Gift Tax – Background
The provisions of section 56(2)(vii) were introduced as a counter-evasion mechanism to prevent the laundering of unaccounted income under the pretext of a gift, particularly after abolition of the Gift Tax Act.
Under the existing provisions of section 56(2)(vii), if an individual or an HUF received any sum of money or any property in kind without consideration or for an inadequate consideration being in excess of the prescribed limit of INR50,000, the same was chargeable to income-tax in the hands of recipient under the head “income from other sources”.
However, receipts from relatives or on the occasion of marriage or under a will were outside the scope of this provision. The existing definition of property for the purposes of section 56(2)(vii) included immovable property being land or building or both, shares and securities, jewelry, archeological collection, drawings, paintings, sculpture or any work of art.
These anti-abuse provisions were however applicable only if an individual or an HUF was the recipient. Therefore, the transfer of shares of a company to a firm or a company, instead of an individual or an HUF, without consideration or at a price lower than the fair market value did not attract the anti-abuse provision. Thus, leaving behind adequate room for abuse of the provisions.
Introduction of 56(2)(viia)
To prevent the practice of transferring unlisted shares at prices much below their fair market value, it was proposed to amend section 56 and to also include within its ambit transactions undertaken in shares of a company (not being a company in which public are substantially interested) either for inadequate consideration or without consideration where the recipient is a firm or a company (not being a company in which public are substantially interested). And hence vide Finance Act, 2010, section 56(2)(viia) was made applicable on receipt of shares of a company not being a company in which the public are substantially interested in cases where such transfer takes place with no or inadequate consideration on or after the 1st day of June, 2010, where such shares have been received by a firm or a company not being a company in which the public are substantially interested. However, the transactions undertaken for business reorganization, amalgamation and demerger, etc. were specifically excluded out of the scope of this section.
Substitution of old provisions
With a view to widen the scope of the existing gift tax provisions, the above said sections were consolidated under a new gift taxation provision (section 56(2)(x)) of the Income Tax Law vide Finance Bill, 2017. Thus, section 56(2)(viia) ceased to operate w.e.f. 1 April 2017. The amended gift taxation provisions are not only wider in its scope and but also apply to all categories of taxpayers uniformly, including in relation to receipt of shares of specified company as aforesaid.

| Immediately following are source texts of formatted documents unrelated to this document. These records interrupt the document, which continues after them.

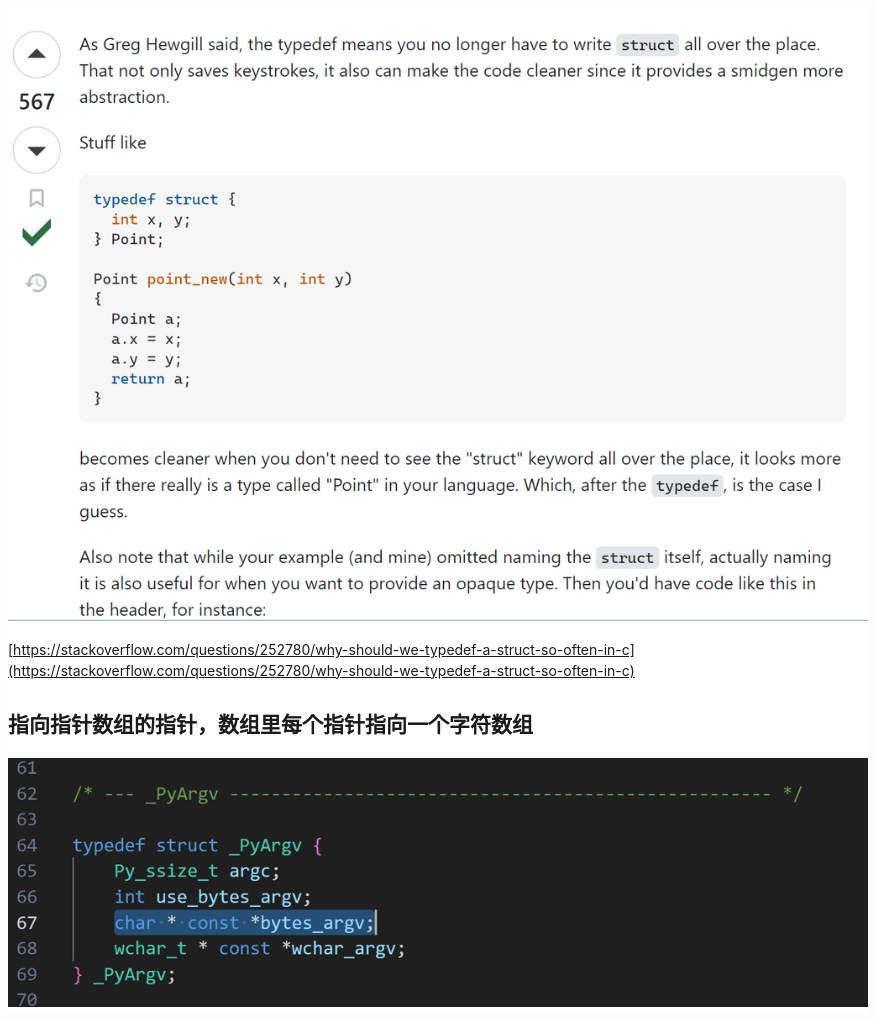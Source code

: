 ![](../images/Y6lKbMgQFoGTmRxsYdbchY4qnqc.png)

[https://stackoverflow.com/questions/252780/why-should-we-typedef-a-struct-so-often-in-c](https://stackoverflow.com/questions/252780/why-should-we-typedef-a-struct-so-often-in-c)

## 指向指针数组的指针，数组里每个指针指向一个字符数组

![](../images/KDlubmpjvofQPqx4AUicIqD0nah.png)

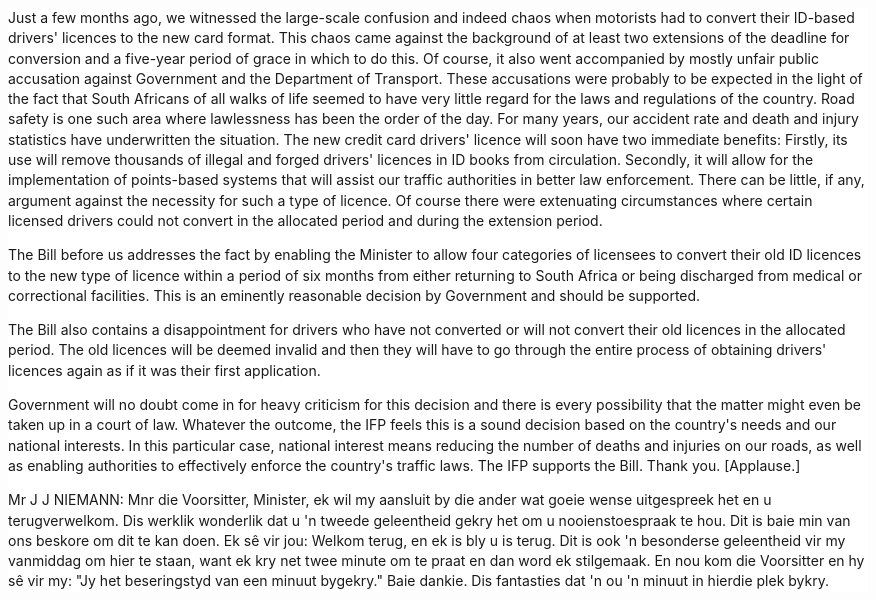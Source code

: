 Just a few months ago, we witnessed the large-scale confusion and indeed
chaos when motorists had to convert their ID-based drivers' licences to the
new card format. This chaos came against the background of at least two
extensions of the deadline for conversion and a five-year period of grace
in which to do this. Of course, it also went accompanied by mostly unfair
public accusation against Government and the Department of Transport. These
accusations were probably to be expected in the light of the fact that
South Africans of all walks of life seemed to have very little regard for
the laws and regulations of the country.
Road safety is one such area where lawlessness has been the order of the
day. For many years, our accident rate and death and injury statistics have
underwritten the situation. The new credit card drivers' licence will soon
have two immediate benefits: Firstly, its use will remove thousands of
illegal and forged drivers' licences in ID books from circulation.
Secondly, it will allow for the implementation of points-based systems that
will assist our traffic authorities in better law enforcement. There can be
little, if any, argument against the necessity for such a type of licence.
Of course there were extenuating circumstances where certain licensed
drivers could not convert in the allocated period and during the extension
period.

The Bill before us addresses the fact by enabling the Minister to allow
four categories of licensees to convert their old ID licences to the new
type of licence within a period of six months from either returning to
South Africa or being discharged from medical or correctional facilities.
This is an eminently reasonable decision by Government and should be
supported.

The Bill also contains a disappointment for drivers who have not converted
or will not convert their old licences in the allocated period. The old
licences will be deemed invalid and then they will have to go through the
entire process of obtaining drivers' licences again as if it was their
first application.

Government will no doubt come in for heavy criticism for this decision and
there is every possibility that the matter might even be taken up in a
court of law. Whatever the outcome, the IFP feels this is a sound decision
based on the country's needs and our national interests. In this particular
case, national interest means reducing the number of deaths and injuries on
our roads, as well as enabling authorities to effectively enforce the
country's traffic laws. The IFP supports the Bill. Thank you. [Applause.]

Mr J J NIEMANN: Mnr die Voorsitter, Minister, ek wil my aansluit by die
ander wat goeie wense uitgespreek het en u terugverwelkom. Dis werklik
wonderlik dat u 'n tweede geleentheid gekry het om u nooienstoespraak te
hou. Dit is baie min van ons beskore om dit te kan doen. Ek sê vir jou:
Welkom terug, en ek is bly u is terug.
Dit is ook 'n besonderse geleentheid vir my vanmiddag om hier te staan,
want ek kry net twee minute om te praat en dan word ek stilgemaak. En nou
kom die Voorsitter en hy sê vir my: "Jy het beseringstyd van een minuut
bygekry." Baie dankie. Dis fantasties dat 'n ou 'n minuut in hierdie plek
bykry.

First Circular: Short lived relief for the taxpayers
The CBDT by Circular No. 10/2018 dated 31 December 2018 (First Circular) clarified that clause (viia) was inserted in section 56(2) of the Act as an anti-abuse provision to prevent the practice of transferring shares of a specified company for no or inadequate consideration. It was also stated in the circular that the intention of the legislature was never to apply these provisions of said clause (viia) to the fresh issuance of shares by the specified company.

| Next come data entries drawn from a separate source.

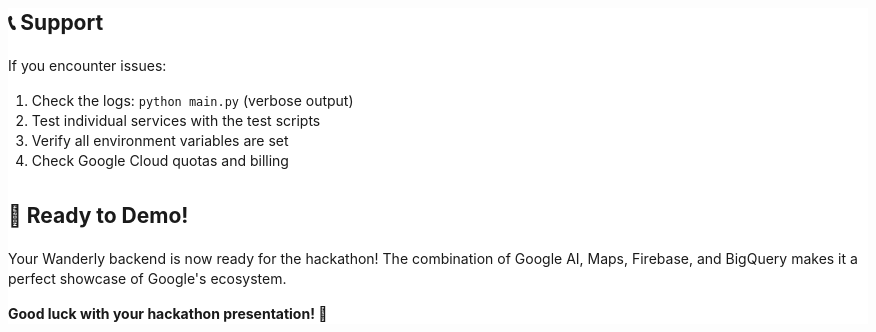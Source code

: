 ## 📞 Support

If you encounter issues:

1. Check the logs: `python main.py` (verbose output)
2. Test individual services with the test scripts
3. Verify all environment variables are set
4. Check Google Cloud quotas and billing

## 🎉 Ready to Demo!

Your Wanderly backend is now ready for the hackathon! The combination of Google AI, Maps, Firebase, and BigQuery makes it a perfect showcase of Google's ecosystem.

**Good luck with your hackathon presentation! 🚀**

The circular further clarified that keeping in view the legislative intent to apply anti-abuse provision contained in section 56(2)(viia) to transfer of shares for no or inadequate consideration, section 56(2)(viia) of the Act shall apply in cases where a specified company or firm receives the shares of the specified company through transfer for no or inadequate consideration.
Hence, the provisions of section 56(2)(viia) of the Act shall not be applicable in cases of receipt of shares by the specified company or firm as a result of fresh issuance of shares including by way of issue of bonus shares, rights shares and preference shares or transactions of similar nature by the specified company.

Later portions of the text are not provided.